By COKI Project Co-lead Professor Cameron Neylon
One of the tactical questions that often comes up with moving towards more open practice in research is the value of taking small steps vs fighting the large battles. Sometimes big changes occur – and the shift towards open access, although slow is an example of a big shift – but often a set of small steps can help to build towards progress. But there is a tension here as well. Small improvements relieve pressure on the system. How do we address the risk that they reduce progress over all? The key to this is in understanding what those small steps can achieve.
Improving the quality and openness of metadata about scholarly communications is an example where many small steps have been made. Because metadata is infrastructure, underpinning many other systems, it is almost entirely invisible. But the work to make it is not.
We make elements of progress, each of them seemingly quite small, but then in combination they suddenly enable significant change.
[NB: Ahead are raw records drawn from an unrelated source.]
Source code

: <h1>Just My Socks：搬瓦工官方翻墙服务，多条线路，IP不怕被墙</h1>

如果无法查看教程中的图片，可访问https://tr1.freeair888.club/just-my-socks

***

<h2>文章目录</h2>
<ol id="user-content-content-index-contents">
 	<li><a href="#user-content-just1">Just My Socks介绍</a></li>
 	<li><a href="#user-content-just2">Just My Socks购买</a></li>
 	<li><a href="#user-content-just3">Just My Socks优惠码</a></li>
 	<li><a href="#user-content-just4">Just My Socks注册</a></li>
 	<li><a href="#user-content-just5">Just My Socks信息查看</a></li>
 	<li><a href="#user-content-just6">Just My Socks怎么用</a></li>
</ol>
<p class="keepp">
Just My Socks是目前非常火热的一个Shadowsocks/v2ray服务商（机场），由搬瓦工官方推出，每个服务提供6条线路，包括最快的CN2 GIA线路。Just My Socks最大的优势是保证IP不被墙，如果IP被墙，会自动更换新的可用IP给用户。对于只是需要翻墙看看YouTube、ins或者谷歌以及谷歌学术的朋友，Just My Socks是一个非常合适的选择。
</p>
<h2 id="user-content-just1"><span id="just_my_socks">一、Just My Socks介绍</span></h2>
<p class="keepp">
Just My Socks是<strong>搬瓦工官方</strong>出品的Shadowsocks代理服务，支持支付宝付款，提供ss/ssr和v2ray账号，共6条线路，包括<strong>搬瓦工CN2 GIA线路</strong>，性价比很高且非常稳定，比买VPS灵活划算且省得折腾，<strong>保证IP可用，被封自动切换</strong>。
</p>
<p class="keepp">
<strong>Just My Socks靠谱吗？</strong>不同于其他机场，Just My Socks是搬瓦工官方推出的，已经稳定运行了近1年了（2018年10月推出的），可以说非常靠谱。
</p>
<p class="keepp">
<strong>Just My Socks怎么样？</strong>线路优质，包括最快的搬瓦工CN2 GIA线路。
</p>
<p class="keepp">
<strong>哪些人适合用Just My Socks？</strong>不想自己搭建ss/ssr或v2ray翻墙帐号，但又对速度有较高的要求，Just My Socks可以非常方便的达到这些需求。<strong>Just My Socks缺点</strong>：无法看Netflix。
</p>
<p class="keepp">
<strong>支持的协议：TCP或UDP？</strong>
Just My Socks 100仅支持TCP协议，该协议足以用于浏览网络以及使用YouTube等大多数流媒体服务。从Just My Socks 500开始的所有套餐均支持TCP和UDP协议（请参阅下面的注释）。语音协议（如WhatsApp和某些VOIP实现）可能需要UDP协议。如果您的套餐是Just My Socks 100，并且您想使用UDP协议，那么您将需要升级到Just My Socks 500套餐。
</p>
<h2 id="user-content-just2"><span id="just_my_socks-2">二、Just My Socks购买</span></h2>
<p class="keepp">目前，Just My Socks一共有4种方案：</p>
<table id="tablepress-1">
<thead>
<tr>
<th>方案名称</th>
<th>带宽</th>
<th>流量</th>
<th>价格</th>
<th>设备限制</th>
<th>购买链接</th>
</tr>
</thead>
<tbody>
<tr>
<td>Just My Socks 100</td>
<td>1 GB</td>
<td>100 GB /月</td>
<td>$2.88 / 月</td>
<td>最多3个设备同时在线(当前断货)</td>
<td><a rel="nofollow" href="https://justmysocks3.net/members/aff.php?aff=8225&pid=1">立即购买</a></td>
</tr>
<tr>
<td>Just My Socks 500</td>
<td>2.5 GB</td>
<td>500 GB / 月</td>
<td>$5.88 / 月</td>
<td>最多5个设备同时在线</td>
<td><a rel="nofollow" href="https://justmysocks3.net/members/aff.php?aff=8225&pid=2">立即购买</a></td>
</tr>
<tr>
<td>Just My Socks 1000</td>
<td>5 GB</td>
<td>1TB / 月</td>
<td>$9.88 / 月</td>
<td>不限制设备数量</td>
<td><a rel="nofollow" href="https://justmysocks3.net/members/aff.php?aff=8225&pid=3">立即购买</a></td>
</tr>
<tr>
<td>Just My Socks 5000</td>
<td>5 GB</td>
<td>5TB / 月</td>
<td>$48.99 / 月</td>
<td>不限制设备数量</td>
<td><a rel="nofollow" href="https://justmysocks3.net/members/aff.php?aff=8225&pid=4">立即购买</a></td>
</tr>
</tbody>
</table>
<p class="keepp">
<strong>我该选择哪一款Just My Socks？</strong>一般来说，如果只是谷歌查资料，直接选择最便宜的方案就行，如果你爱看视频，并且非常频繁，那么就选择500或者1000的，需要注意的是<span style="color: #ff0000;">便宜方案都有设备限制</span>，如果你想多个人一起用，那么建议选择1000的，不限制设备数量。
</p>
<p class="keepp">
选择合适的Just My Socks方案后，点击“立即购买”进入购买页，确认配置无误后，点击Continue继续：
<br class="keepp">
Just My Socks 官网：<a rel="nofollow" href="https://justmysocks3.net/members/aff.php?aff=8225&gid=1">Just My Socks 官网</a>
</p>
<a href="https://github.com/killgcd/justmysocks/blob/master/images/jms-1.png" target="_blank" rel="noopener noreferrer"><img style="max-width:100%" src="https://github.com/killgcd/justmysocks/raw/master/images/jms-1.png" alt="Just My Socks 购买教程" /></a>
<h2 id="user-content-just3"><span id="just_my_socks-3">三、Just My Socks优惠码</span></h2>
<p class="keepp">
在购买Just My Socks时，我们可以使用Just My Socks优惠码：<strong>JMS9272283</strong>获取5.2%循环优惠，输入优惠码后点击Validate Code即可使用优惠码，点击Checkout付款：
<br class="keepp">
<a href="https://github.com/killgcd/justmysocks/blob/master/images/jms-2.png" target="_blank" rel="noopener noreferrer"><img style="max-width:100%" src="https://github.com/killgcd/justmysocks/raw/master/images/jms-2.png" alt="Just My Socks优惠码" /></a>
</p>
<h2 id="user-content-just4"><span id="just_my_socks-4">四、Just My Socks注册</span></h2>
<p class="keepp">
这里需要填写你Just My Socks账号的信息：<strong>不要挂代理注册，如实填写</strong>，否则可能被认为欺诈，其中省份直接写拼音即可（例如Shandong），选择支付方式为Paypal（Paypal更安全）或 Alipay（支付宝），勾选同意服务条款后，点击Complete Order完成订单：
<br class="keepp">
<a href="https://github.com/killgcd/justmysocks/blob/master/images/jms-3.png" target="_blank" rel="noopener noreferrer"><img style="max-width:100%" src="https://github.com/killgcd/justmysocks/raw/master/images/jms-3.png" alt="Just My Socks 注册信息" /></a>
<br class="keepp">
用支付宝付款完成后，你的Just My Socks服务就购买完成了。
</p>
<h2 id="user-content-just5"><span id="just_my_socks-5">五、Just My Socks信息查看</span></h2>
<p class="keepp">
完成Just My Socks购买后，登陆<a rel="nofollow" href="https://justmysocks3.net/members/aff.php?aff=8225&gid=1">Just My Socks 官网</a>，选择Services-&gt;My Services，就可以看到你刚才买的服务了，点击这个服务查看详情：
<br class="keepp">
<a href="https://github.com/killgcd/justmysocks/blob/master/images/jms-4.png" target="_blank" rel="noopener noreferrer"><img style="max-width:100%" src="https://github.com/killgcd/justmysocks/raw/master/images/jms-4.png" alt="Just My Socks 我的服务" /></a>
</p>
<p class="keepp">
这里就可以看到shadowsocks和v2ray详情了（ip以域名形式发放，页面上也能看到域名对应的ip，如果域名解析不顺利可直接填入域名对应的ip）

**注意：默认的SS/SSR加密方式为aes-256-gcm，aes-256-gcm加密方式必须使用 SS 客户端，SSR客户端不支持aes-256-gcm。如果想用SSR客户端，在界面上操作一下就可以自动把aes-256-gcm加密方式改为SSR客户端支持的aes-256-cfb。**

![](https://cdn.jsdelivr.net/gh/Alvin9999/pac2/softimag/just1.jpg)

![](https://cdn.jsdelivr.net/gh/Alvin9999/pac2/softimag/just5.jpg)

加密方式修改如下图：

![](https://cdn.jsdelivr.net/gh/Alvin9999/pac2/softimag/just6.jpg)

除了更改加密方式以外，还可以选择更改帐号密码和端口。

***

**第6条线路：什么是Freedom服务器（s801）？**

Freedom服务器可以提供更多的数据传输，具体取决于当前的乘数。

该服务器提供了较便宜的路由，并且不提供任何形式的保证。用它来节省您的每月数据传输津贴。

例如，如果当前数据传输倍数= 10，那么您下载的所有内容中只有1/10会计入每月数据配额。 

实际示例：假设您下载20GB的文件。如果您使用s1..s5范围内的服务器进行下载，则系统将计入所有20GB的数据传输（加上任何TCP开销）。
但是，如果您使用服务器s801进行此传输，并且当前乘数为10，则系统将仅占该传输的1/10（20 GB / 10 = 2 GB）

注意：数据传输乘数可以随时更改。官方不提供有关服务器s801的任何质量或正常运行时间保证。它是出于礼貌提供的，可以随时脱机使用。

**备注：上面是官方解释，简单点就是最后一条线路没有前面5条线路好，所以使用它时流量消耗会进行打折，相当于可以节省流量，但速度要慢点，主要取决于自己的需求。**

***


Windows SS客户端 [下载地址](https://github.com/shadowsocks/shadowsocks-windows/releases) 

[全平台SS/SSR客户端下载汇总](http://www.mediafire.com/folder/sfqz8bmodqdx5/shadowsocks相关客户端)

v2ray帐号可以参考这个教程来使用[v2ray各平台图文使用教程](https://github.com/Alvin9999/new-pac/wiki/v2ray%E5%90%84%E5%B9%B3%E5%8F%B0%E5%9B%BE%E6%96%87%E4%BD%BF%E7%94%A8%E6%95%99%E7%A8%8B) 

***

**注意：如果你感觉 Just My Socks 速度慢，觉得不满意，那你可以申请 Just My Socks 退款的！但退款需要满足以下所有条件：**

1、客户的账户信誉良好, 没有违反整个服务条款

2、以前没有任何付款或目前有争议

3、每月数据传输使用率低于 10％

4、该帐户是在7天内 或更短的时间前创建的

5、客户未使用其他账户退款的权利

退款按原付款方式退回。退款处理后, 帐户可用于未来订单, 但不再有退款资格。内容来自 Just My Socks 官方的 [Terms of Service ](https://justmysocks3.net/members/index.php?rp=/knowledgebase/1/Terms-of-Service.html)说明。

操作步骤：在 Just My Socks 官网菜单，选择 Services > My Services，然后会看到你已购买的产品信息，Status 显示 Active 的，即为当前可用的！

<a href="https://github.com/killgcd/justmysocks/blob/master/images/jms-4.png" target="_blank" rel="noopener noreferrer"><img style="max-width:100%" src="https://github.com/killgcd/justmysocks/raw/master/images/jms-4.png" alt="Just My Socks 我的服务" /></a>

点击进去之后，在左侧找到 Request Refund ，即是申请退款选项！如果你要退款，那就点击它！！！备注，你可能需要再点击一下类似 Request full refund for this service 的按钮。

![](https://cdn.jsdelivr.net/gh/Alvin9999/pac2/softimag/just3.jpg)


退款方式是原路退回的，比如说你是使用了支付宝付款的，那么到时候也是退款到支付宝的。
What we do within the Curtin Open Knowledge Initiative is possible in large part due to incremental improvements in the infrastructure of persistent identifiers and the quality of open metadata data generally. The improvement in access to open citations data as a result of I4OC has been a major boost to our research allowing us, for instance to make a fair comparison of how a citation count index would perform if it used different bibliographic data sources to define the set of outputs to count citations for.
But where does metadata end and content begin? As a research project we also want to be able to do more granular analysis of the contents of research. Lots of data sources provide a classification of the topics of articles, either at the journal or article level. But mostly these are black boxes that tell us more about who made those classifications than about the things we’re interested in. For instance, in my work I’ve frequently been more interested in categorising articles by the technique that they use, rather than the topic being studied. Sometimes the region a study focuses on is more important than the discipline label. In a perfect world any researcher would be able to process the full text to create their own categorisations, but then we’re restricted to open access content, even assuming we can gather all the content together efficiently. Titles can tell us something, but certainly not enough.
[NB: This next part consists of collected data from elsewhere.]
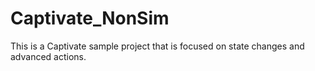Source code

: # Captivate_NonSim
This is a Captivate sample project that is focused on state changes and advanced actions.
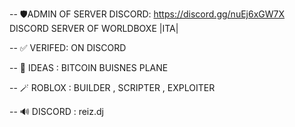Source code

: -- 🛡ADMIN OF SERVER DISCORD: https://discord.gg/nuEj6xGW7X
                              DISCORD SERVER OF WORLDBOXE |ITA| 

-- ✅ VERIFED: ON DISCORD

-- 💸 IDEAS : BITCOIN BUISNES PLANE 

-- 🪄 ROBLOX : BUILDER , SCRIPTER , EXPLOITER

-- 🔊 DISCORD : reiz.dj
What would make a huge difference is comprehensive and central access to abstracts.
Abstracts give enough detail to be useful, they often touch on the techniques used or the specific scope of a study. They’re small enough to be easy to work with at scale and rich enough to have valuable detail.
Microsoft Academic goes a long way towards providing this, and we’re using this great openly licensed source at scale. But what would be even better is a central source of high quality metadata provided directly by publishers. Having a single central source makes our work a lot easier. Having the data direct from publishers also means it is direct from the source and has been through fewer extra systems. It means we have the raw data. And finally, placing it in a system where publishers are providing the metadata means it can be comprehensive, not restricted to what a third party filter decides to include.
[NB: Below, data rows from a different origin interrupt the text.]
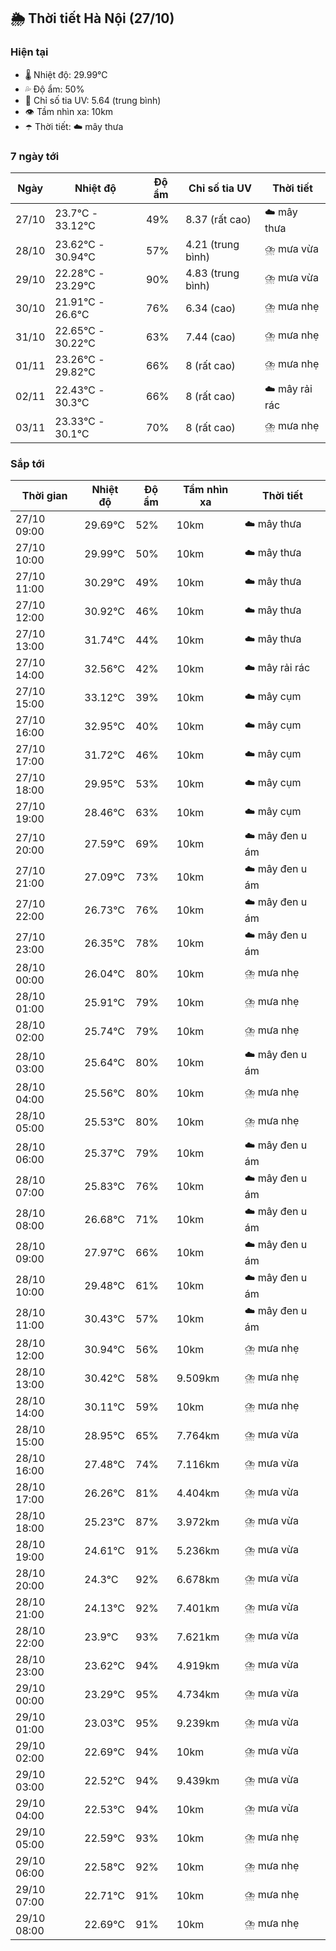 ## 🌦️ Thời tiết Hà Nội (27/10)

### Hiện tại

- 🌡️ Nhiệt độ: 29.99℃
- 💦 Độ ẩm: 50%
- 🌟 Chỉ số tia UV: 5.64 (trung bình)
- 👁️ Tầm nhìn xa: 10km
- ☂️ Thời tiết: ☁️ mây thưa

### 7 ngày tới

| Ngày | Nhiệt độ | Độ ẩm | Chỉ số tia UV | Thời tiết |
| --- | --- | --- | --- | --- |
| 27/10 | 23.7℃ - 33.12℃ | 49% | 8.37 (rất cao) | ☁️ mây thưa |
| 28/10 | 23.62℃ - 30.94℃ | 57% | 4.21 (trung bình) | ⛈️ mưa vừa |
| 29/10 | 22.28℃ - 23.29℃ | 90% | 4.83 (trung bình) | ⛈️ mưa vừa |
| 30/10 | 21.91℃ - 26.6℃ | 76% | 6.34 (cao) | ⛈️ mưa nhẹ |
| 31/10 | 22.65℃ - 30.22℃ | 63% | 7.44 (cao) | ⛈️ mưa nhẹ |
| 01/11 | 23.26℃ - 29.82℃ | 66% | 8 (rất cao) | ⛈️ mưa nhẹ |
| 02/11 | 22.43℃ - 30.3℃ | 66% | 8 (rất cao) | ☁️ mây rải rác |
| 03/11 | 23.33℃ - 30.1℃ | 70% | 8 (rất cao) | ⛈️ mưa nhẹ |

### Sắp tới

| Thời gian | Nhiệt độ | Độ ẩm | Tầm nhìn xa | Thời tiết |
| --- | --- | --- | --- | --- |
| 27/10 09:00 | 29.69℃ | 52% | 10km | ☁️ mây thưa |
| 27/10 10:00 | 29.99℃ | 50% | 10km | ☁️ mây thưa |
| 27/10 11:00 | 30.29℃ | 49% | 10km | ☁️ mây thưa |
| 27/10 12:00 | 30.92℃ | 46% | 10km | ☁️ mây thưa |
| 27/10 13:00 | 31.74℃ | 44% | 10km | ☁️ mây thưa |
| 27/10 14:00 | 32.56℃ | 42% | 10km | ☁️ mây rải rác |
| 27/10 15:00 | 33.12℃ | 39% | 10km | ☁️ mây cụm |
| 27/10 16:00 | 32.95℃ | 40% | 10km | ☁️ mây cụm |
| 27/10 17:00 | 31.72℃ | 46% | 10km | ☁️ mây cụm |
| 27/10 18:00 | 29.95℃ | 53% | 10km | ☁️ mây cụm |
| 27/10 19:00 | 28.46℃ | 63% | 10km | ☁️ mây cụm |
| 27/10 20:00 | 27.59℃ | 69% | 10km | ☁️ mây đen u ám |
| 27/10 21:00 | 27.09℃ | 73% | 10km | ☁️ mây đen u ám |
| 27/10 22:00 | 26.73℃ | 76% | 10km | ☁️ mây đen u ám |
| 27/10 23:00 | 26.35℃ | 78% | 10km | ☁️ mây đen u ám |
| 28/10 00:00 | 26.04℃ | 80% | 10km | ⛈️ mưa nhẹ |
| 28/10 01:00 | 25.91℃ | 79% | 10km | ⛈️ mưa nhẹ |
| 28/10 02:00 | 25.74℃ | 79% | 10km | ⛈️ mưa nhẹ |
| 28/10 03:00 | 25.64℃ | 80% | 10km | ☁️ mây đen u ám |
| 28/10 04:00 | 25.56℃ | 80% | 10km | ⛈️ mưa nhẹ |
| 28/10 05:00 | 25.53℃ | 80% | 10km | ⛈️ mưa nhẹ |
| 28/10 06:00 | 25.37℃ | 79% | 10km | ☁️ mây đen u ám |
| 28/10 07:00 | 25.83℃ | 76% | 10km | ☁️ mây đen u ám |
| 28/10 08:00 | 26.68℃ | 71% | 10km | ☁️ mây đen u ám |
| 28/10 09:00 | 27.97℃ | 66% | 10km | ☁️ mây đen u ám |
| 28/10 10:00 | 29.48℃ | 61% | 10km | ☁️ mây đen u ám |
| 28/10 11:00 | 30.43℃ | 57% | 10km | ☁️ mây đen u ám |
| 28/10 12:00 | 30.94℃ | 56% | 10km | ⛈️ mưa nhẹ |
| 28/10 13:00 | 30.42℃ | 58% | 9.509km | ⛈️ mưa nhẹ |
| 28/10 14:00 | 30.11℃ | 59% | 10km | ⛈️ mưa nhẹ |
| 28/10 15:00 | 28.95℃ | 65% | 7.764km | ⛈️ mưa vừa |
| 28/10 16:00 | 27.48℃ | 74% | 7.116km | ⛈️ mưa vừa |
| 28/10 17:00 | 26.26℃ | 81% | 4.404km | ⛈️ mưa vừa |
| 28/10 18:00 | 25.23℃ | 87% | 3.972km | ⛈️ mưa vừa |
| 28/10 19:00 | 24.61℃ | 91% | 5.236km | ⛈️ mưa vừa |
| 28/10 20:00 | 24.3℃ | 92% | 6.678km | ⛈️ mưa vừa |
| 28/10 21:00 | 24.13℃ | 92% | 7.401km | ⛈️ mưa vừa |
| 28/10 22:00 | 23.9℃ | 93% | 7.621km | ⛈️ mưa vừa |
| 28/10 23:00 | 23.62℃ | 94% | 4.919km | ⛈️ mưa vừa |
| 29/10 00:00 | 23.29℃ | 95% | 4.734km | ⛈️ mưa vừa |
| 29/10 01:00 | 23.03℃ | 95% | 9.239km | ⛈️ mưa vừa |
| 29/10 02:00 | 22.69℃ | 94% | 10km | ⛈️ mưa vừa |
| 29/10 03:00 | 22.52℃ | 94% | 9.439km | ⛈️ mưa vừa |
| 29/10 04:00 | 22.53℃ | 94% | 10km | ⛈️ mưa vừa |
| 29/10 05:00 | 22.59℃ | 93% | 10km | ⛈️ mưa nhẹ |
| 29/10 06:00 | 22.58℃ | 92% | 10km | ⛈️ mưa nhẹ |
| 29/10 07:00 | 22.71℃ | 91% | 10km | ⛈️ mưa nhẹ |
| 29/10 08:00 | 22.69℃ | 91% | 10km | ⛈️ mưa nhẹ |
That’s what the Initiative for Open Abstracts is advocating for. And why I am supporting it.
I4OA advocates for publishers that already provide metadata to Crossref to use an already available capacity to deposit abstracts. Many major publishers, but also many smaller publishers are already on board. For our research work we could probably scrape all of their websites, and probably no-one would really object (or notice), but that’s not a polite way to get this metadata. Provide it once, provide it in a single place that is properly provisioned to support large-scale use. Our work at COKI is at a large scale and moves beyond research, so we want to apply best practice, ethically, technically and through financial support of the data holders where appropriate. COKI is a Crossref Metadata Plus member for precisely this reason (we also subscribe to the data feed from Unpaywall and plan to become an Open Citations member).
As a researcher I need reliability, and ease of use to create transformed information resources. As a builder of services we need stable, reliable and technically robust means of getting data at a large scale. For publishers it makes sense to drive discovery as efficiently as possible to the content they host and curate.
In our work, we want to use the work that publishers do best – curation, markup and metadata provision – to drive new discoveries, drive new ways of making discoveries and to help others to find the best copy of that content they have access to.
Making abstracts available through Crossref is one step towards improving that. Far from being a step backwards on a route towards fully-funded systems for global open-access it will help to demonstrate what is possible, and to showcase what publishers do well.